PLS and DIABLO tuning

Hi,

I will ask couple of questions as they are all regarding tuning of ncomp and keepx parameters in DIABLO and pls.

  1. I am running pls and when I want to tune for optimal ncomp selection I get this error:
    Error in Ypred[omit, , h] ← Y.hat[, , 1] :
    number of items to replace is not a multiple of replacement length

dim(X); dim(Y)
[1] 24 1943
[1] 24 158
#First a PLS with sufficient components and then we will validate the ncomp
MyResult.pls1 ← pls(Y,X, ncomp = 4)
View(MyResult.pls1)
set.seed(30) # for reproducbility in this vignette, otherwise increase nrepeat
perf.pls ← perf(MyResult.pls1, validation = “Mfold”, folds = 4,

  •              progressBar = FALSE, nrepeat = 10)
    

Error in Ypred[omit, , h] ← Y.hat[, , 1] : **
** number of items to replace is not a multiple of replacement length

  1. I get an error when performing DIABLO, which I was not getting two days ago when I rerun the analysis

X ← list(volatiles = data_gcms_P[c(1:19),c(7:164)],

  •       nonvolatilesNEG = data_neg_P[c(1:19), c(7:1949)], 
    
  •       nonvolatilesPOS = data_pos_P[c(1:19), c(7:1256)])
    

type<-data_neg_P[c(1:24),]
Subtype ← as.vector(type$Experiment)
Subtype<-as.factor(Subtype)
Y ← Subtype[c(1:19)]
summary(Y)
cooked raw
10 9
#set up arbitrarily the number of variables keepX that we wish to select in each data set and each component.
list.keepX ← list(volatiles = c(15, 5), nonvolatilesNEG = c(20,15), nonvolatilesPOS = c(10,5))
MyResult.diablo.less ← block.splsda(X, Y, keepX=list.keepX, ncomp=2) #default: ncomp=2, scale=T, mode=regression
Warning messages:
1: In cor(A[[k]], variates.A[[k]]) : the standard deviation is zero
2: In cor(A[[k]], variates.A[[k]]) : the standard deviation is zero
#various plots
plotIndiv(MyResult.diablo.less) ## sample plot
plotVar(MyResult.diablo.less) ## variable plot
Warning messages:
1: In cor(object$blocks[[x]], object$variates[[x]][, c(comp1, comp2)], :
the standard deviation is zero
2: In cor(object$blocks[[x]], object$variates[[x]][, c(comp1, comp2)], :
the standard deviation is zero
#CV
MyPerf.diablo ← perf(MyResult.diablo.less, validation = ‘Mfold’, folds = 3,

  •                   nrepeat = 50, 
    
  •                   dist = 'centroids.dist')
    

Error: Unexpected error while trying to choose the optimum number of components.

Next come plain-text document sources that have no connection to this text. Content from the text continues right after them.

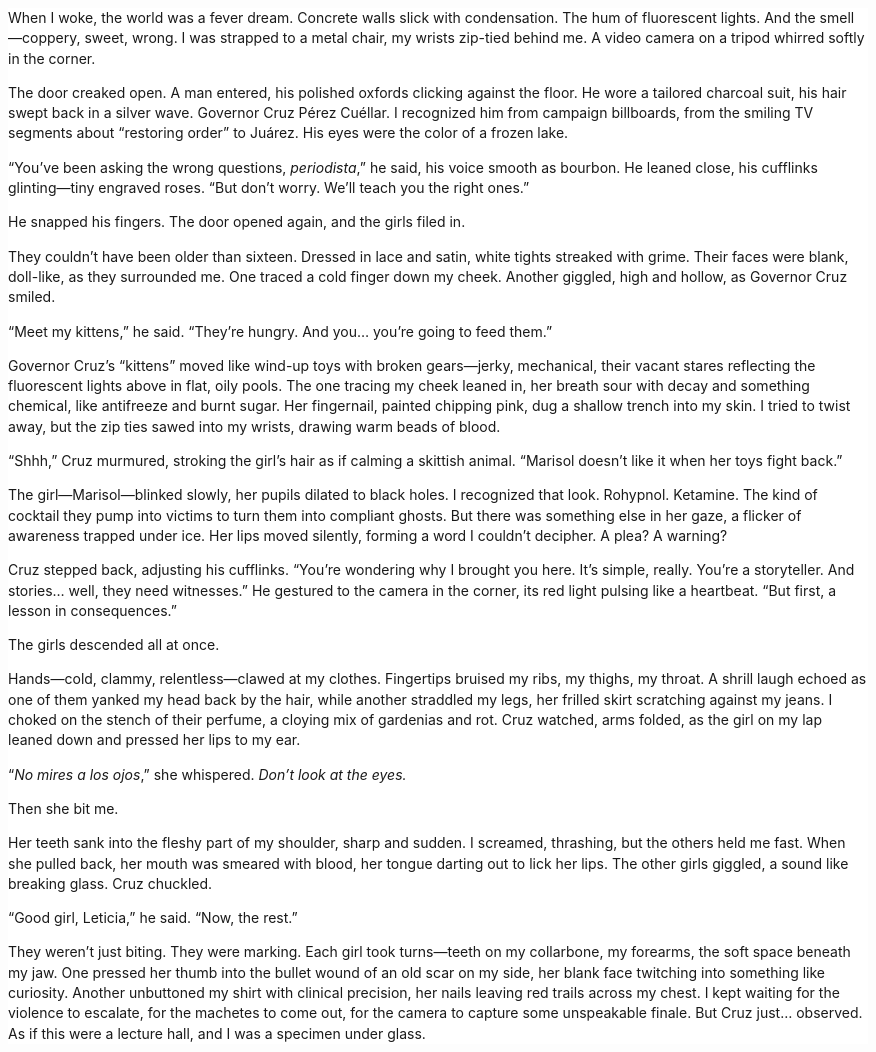 When I woke, the world was a fever dream. Concrete walls slick with condensation. The hum of fluorescent lights. And the smell—coppery, sweet, wrong. I was strapped to a metal chair, my wrists zip-tied behind me. A video camera on a tripod whirred softly in the corner.  

The door creaked open. A man entered, his polished oxfords clicking against the floor. He wore a tailored charcoal suit, his hair swept back in a silver wave. Governor Cruz Pérez Cuéllar. I recognized him from campaign billboards, from the smiling TV segments about “restoring order” to Juárez. His eyes were the color of a frozen lake.  

“You’ve been asking the wrong questions, *periodista*,” he said, his voice smooth as bourbon. He leaned close, his cufflinks glinting—tiny engraved roses. “But don’t worry. We’ll teach you the right ones.”  

He snapped his fingers. The door opened again, and the girls filed in.  

They couldn’t have been older than sixteen. Dressed in lace and satin, white tights streaked with grime. Their faces were blank, doll-like, as they surrounded me. One traced a cold finger down my cheek. Another giggled, high and hollow, as Governor Cruz smiled.  

“Meet my kittens,” he said. “They’re hungry. And you… you’re going to feed them.”  
  
Governor Cruz’s “kittens” moved like wind-up toys with broken gears—jerky, mechanical, their vacant stares reflecting the fluorescent lights above in flat, oily pools. The one tracing my cheek leaned in, her breath sour with decay and something chemical, like antifreeze and burnt sugar. Her fingernail, painted chipping pink, dug a shallow trench into my skin. I tried to twist away, but the zip ties sawed into my wrists, drawing warm beads of blood.  

“Shhh,” Cruz murmured, stroking the girl’s hair as if calming a skittish animal. “Marisol doesn’t like it when her toys fight back.”  

The girl—Marisol—blinked slowly, her pupils dilated to black holes. I recognized that look. Rohypnol. Ketamine. The kind of cocktail they pump into victims to turn them into compliant ghosts. But there was something else in her gaze, a flicker of awareness trapped under ice. Her lips moved silently, forming a word I couldn’t decipher. A plea? A warning?  

Cruz stepped back, adjusting his cufflinks. “You’re wondering why I brought you here. It’s simple, really. You’re a storyteller. And stories… well, they need witnesses.” He gestured to the camera in the corner, its red light pulsing like a heartbeat. “But first, a lesson in consequences.”  

The girls descended all at once.  

Hands—cold, clammy, relentless—clawed at my clothes. Fingertips bruised my ribs, my thighs, my throat. A shrill laugh echoed as one of them yanked my head back by the hair, while another straddled my legs, her frilled skirt scratching against my jeans. I choked on the stench of their perfume, a cloying mix of gardenias and rot. Cruz watched, arms folded, as the girl on my lap leaned down and pressed her lips to my ear.  

“*No mires a los ojos*,” she whispered. *Don’t look at the eyes.*  

Then she bit me.  

Her teeth sank into the fleshy part of my shoulder, sharp and sudden. I screamed, thrashing, but the others held me fast. When she pulled back, her mouth was smeared with blood, her tongue darting out to lick her lips. The other girls giggled, a sound like breaking glass. Cruz chuckled.  

“Good girl, Leticia,” he said. “Now, the rest.”  

They weren’t just biting. They were marking. Each girl took turns—teeth on my collarbone, my forearms, the soft space beneath my jaw. One pressed her thumb into the bullet wound of an old scar on my side, her blank face twitching into something like curiosity. Another unbuttoned my shirt with clinical precision, her nails leaving red trails across my chest. I kept waiting for the violence to escalate, for the machetes to come out, for the camera to capture some unspeakable finale. But Cruz just… observed. As if this were a lecture hall, and I was a specimen under glass.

Please check the inputs and if problem persists submit an issue to Issues · mixOmicsTeam/mixOmics · GitHub

  1. When tuning for the keepx, in your case script you have:
    test.keepX = list (datasetA = c(5:9, seq(10, 18, 2), seq(20,30,5)),
    datasetB = c(5:9, seq(10, 18, 2), seq(20,30,5)),
    datasetC = c(5:9, seq(10, 18, 2), seq(20,30,5)))
    How do I choose these lists? and what is the impact of them? Does it mean that not all variables are checked for the model?

Thank you very much in advance for your help and my compliments for your work!